JONAK SZYKUJE SIĘ NA POWRÓT
Damian Jonak (19-0, 14 KO) po pokonaniu w dobrym stylu na gali w Zabrzu Fina Miki Joensuu odpoczywa od dużego boksu, dopingując kolegów z grupy Bullit KnockOut Promotions. Rozbrat z ringiem czempiona WBC krajów bałtyckich nie potrwa jednak zbyt długo, bo już na styczeń zaplanowane jest zimowe zgrupowanie zawodników Bullita.
Okazją do krótkiej rozmowy z Damianem była listopadowa gala w Katowicach, podczas której tytułu EBU bronił Rafał Jackiewicz.
- Damian, co u Ciebie słychać, planujesz powrót w najbliższyzm czasie?
- Chwilowo regeneruję siły po pojedynku w Zabrzu.

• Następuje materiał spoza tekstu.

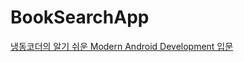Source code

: # BookSearchApp

[냉동코더의 알기 쉬운 Modern Android Development 입문](https://github.com/cliearl/book-search-app)
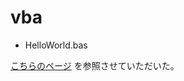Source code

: # vba

* HelloWorld.bas

[こちらのページ](https://maku77.github.io/vba/excel/hello-macro.html)
を参照させていただいた。
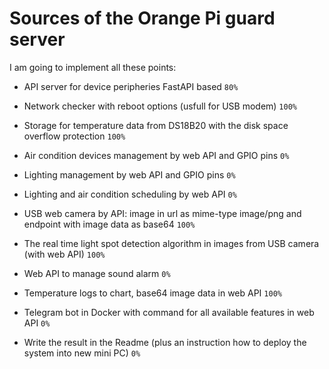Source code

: # Sources of the Orange Pi guard server

I am going to implement all these points:

- API server for device peripheries FastAPI based `80%`

- Network checker with reboot options (usfull for USB modem) `100%`

- Storage for temperature data from DS18B20 with the disk space overflow protection `100%`

- Air condition devices management by web API and GPIO pins `0%`

- Lighting management by web API and GPIO pins `0%`

- Lighting and air condition scheduling by web API `0%`

- USB web camera by API: image in url as mime-type image/png and endpoint with image data as base64 `100%`

- The real time light spot detection algorithm in images from USB camera (with web API) `100%`

- Web API to manage sound alarm `0%`

- Temperature logs to chart, base64 image data in web API `100%`

- Telegram bot in Docker with command for all available features in web API  `0%`

- Write the result in the Readme (plus an instruction how to deploy the system into new mini PC) `0%`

Przygotowania były naprawdę ciężkie. Być może sama walka nie była aż tak męcząca, ale bardzo intensywnie szlifowałem na nią formę i teraz muszę trochę odpocząć. Oczywiście cały czas trenuję indywidualnie.
- Kiedy następna walka?
- Najpierw w styczniu jak zwykle wyjeżdżamy na zgrupowanie. Potem już w marcu lub kwietniu kolejny start. Planujemy coś ciekawego, ale w tej chwili za wcześnie, by mówić o szczegółach.
- Żegnasz się już z pasem młodzieżowym WBC...

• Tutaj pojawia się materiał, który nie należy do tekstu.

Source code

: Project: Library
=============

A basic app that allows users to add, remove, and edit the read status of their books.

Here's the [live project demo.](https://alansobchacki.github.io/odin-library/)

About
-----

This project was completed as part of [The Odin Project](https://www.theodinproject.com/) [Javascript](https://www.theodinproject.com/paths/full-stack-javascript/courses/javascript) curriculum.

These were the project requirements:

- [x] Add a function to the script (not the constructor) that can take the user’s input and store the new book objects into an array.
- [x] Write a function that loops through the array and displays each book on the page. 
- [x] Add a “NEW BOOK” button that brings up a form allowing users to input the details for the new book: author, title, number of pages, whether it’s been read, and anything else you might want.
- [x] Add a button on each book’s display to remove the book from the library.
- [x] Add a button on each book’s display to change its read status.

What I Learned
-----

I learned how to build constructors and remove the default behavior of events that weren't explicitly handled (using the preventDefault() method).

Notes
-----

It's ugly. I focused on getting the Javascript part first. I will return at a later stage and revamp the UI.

- Tak, pojedynek w Zabrzu był już ostatnią obroną. Teraz będziemy się skupiać na umocnieniu mojej pozycji w rankingach. Chciałbym w przyszłości powalczyć o jakieś mocniejsze tytuły.

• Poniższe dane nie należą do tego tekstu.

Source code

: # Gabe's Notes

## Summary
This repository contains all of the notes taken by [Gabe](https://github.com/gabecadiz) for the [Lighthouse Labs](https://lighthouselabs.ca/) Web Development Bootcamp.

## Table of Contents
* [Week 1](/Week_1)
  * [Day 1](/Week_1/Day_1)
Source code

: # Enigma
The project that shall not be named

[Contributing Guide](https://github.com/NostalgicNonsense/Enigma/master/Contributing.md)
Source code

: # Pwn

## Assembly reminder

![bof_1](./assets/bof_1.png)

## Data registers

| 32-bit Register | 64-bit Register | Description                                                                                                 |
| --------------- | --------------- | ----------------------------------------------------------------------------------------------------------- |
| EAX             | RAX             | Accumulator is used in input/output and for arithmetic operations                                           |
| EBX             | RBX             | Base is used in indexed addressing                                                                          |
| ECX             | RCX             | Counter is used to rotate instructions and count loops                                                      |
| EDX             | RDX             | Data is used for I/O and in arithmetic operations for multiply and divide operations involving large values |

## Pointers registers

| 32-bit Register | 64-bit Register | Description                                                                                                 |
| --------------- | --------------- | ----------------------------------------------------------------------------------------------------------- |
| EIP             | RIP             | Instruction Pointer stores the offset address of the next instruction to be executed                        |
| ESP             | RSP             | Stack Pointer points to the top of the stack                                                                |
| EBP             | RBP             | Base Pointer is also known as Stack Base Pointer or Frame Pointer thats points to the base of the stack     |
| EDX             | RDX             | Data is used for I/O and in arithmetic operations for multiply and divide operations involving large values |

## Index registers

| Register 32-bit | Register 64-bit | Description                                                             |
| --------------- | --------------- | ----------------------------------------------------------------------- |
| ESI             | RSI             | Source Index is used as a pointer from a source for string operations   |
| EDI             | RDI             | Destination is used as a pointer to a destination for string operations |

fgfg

- Na ostatnim kongresie WBC w Czengdu uznano cię za zawodnika młodego pokolenia, rozwój kariery którego należy śledzić ze szczególną uwagą...
- Bardzo mnie ucieszyła ta wiadomość, jednak dla mnie najważniejsze jest, by udowodnić w ringu, że jestem wart takiego wyróżnienia. Wiem, że przede mną jeszcze dużo pracy, ale dam z siebie wszystko. Tak jak każdy zawodnik, chcę być coraz lepszy i zdaję sobie sprawę z tego, że w moim boksie jest jeszcze trochę błędów do wyeliminowania.